When I was in sixth grade, I signed myself up at school to play the clarinet. I was about to start junior high, and they had real music classes in junior high. I was so excited because you had to take some kind of music class. It was required. You could learn an instrument or take choir. There was an instrument rental fee, but the music teacher assured us it was very affordable. I am not sure, but I think it was just $6 a month for the clarinet.

I thought the rental fee might be a deal breaker for my mom (we were pretty poor), but I also thought it wasn’t very much money. I was planning my pitch in my head. My first plan was to just tell her we had to play an instrument and that there was really no choice. If she didn’t buy that one (and she didn’t), my next plan was to emphasize that I could earn the money myself, that I would babysit or clean houses or mow yards.

I was devastated when these plans didn’t work. My mom was adamant and called the school and had me moved to choir. That was the only and last time I tried to get music lessons as a kid, but I always wanted them. My grandfather could play guitar and banjo and the fiddle, and I greatly admired his skill. When he died, it was like our family lost the music.

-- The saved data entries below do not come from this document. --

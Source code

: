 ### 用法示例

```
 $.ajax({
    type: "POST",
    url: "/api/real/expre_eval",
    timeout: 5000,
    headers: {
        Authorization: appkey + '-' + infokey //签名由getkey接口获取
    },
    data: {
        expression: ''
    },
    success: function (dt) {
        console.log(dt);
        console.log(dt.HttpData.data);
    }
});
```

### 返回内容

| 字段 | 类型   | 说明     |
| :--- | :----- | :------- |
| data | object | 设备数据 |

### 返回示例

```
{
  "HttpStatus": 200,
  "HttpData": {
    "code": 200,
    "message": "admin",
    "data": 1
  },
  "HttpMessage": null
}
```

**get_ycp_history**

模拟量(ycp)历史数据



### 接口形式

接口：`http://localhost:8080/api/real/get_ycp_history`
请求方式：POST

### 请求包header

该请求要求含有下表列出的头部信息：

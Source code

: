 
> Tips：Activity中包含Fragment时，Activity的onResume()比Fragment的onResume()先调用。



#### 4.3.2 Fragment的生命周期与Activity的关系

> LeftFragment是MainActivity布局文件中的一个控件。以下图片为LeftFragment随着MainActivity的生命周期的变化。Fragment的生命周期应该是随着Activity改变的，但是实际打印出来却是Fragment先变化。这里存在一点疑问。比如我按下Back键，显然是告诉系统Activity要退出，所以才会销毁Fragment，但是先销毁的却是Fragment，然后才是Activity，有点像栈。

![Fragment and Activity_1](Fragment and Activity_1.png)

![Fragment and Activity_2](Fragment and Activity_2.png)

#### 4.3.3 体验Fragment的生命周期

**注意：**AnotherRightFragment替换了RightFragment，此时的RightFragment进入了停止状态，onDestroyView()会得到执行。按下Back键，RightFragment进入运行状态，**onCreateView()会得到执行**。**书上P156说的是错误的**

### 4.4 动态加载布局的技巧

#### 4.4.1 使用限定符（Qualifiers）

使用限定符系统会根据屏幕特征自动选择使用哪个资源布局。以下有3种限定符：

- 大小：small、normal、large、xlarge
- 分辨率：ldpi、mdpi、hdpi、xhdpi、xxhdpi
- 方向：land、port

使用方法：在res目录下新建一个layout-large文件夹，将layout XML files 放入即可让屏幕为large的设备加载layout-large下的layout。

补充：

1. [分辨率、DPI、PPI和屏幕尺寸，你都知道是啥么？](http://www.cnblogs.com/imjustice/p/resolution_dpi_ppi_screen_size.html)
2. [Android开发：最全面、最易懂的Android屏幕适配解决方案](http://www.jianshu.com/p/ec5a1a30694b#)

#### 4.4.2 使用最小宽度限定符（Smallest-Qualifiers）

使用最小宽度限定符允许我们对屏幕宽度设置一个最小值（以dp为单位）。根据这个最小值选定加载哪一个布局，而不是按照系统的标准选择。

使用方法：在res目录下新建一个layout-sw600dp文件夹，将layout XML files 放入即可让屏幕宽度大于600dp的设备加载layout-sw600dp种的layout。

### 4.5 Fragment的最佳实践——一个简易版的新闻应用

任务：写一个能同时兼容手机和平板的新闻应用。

I didn’t really even know what a cello was until I was in my 20s. I was teaching at a college in Oregon that had a nice music program. One of my writing students kept asking me to come to the semester recital to hear her play the cello. I was so busy and so overworked, but she was persistent. I went to the recital and watched several students play the cello. I loved it. I can look back and say for sure I loved the cello the first time I heard it. I was envious of my student. I actually thought about asking if I could take cello lessons through the college because I could take free classes, but when you have small child and are working 65 hours a week, you don’t get to do things like that just because you want to.

When my youngest started begging to play an instrument (he started asking to play the violin at age 4), I didn’t listen because I thought he was just way too rowdy for music lessons. He was larger than life from the time he was a toddler, and I couldn’t imagine him sitting still long enough for lessons. When he was 7 and still asking to play, we decided it was time. I found a place in town that did both violin rentals and lessons and called to make an appointment. In the few days before the first lesson, my son heard the cello on the radio and insisted I call and change his lessons from violin to cello.

The rest is history–as they say. My son loved that cello and learned fairly quickly. At a young age, he practiced a lot because he was (and still is) chasing a beautiful sound. I became a cello mom–lessons, pep talks, orchestra, snacks, bows, rosin, straps, music folders, music stands, ties, dress pants, white shirts for this orchestra, black shirts for the other orchestra–I am on top of all of it, at least most of the time. He’s been in lessons for six years and still growing and learning, and being a cello mom is like a part-time job I have. And I never mind it. I love it all because I love my son, of course, but I also love the cello. My son is devoted to it, and it makes perfect sense to me to devote oneself to such a beautiful instrument.

For some time, I thought I would take cello lessons when my son was grown, but I was in a youth orchestra board meeting last semester when one of the other parents said he started taking violin lessons when his daughter did seven years ago and he now plays in a community orchestra! This was inspiring to me.

Please know I know I am never going to play in a community orchestra. I have been trying to practice holding the bow on the strings and just making sounds over the last few days, and I am terrible. I mean, I knew I would be terrible, but I am extra terrible. My son, who is extremely sensitive to sound, looked very pained as I was trying to play, but he was supportive. When I made sounds that were less painful to his ears, he was quick to note it.

I am not discouraged by my terrible playing though. I am just so grateful to have a chance to learn, 36 years after I signed myself up to play the clarinet. My first cello lesson is Wednesday.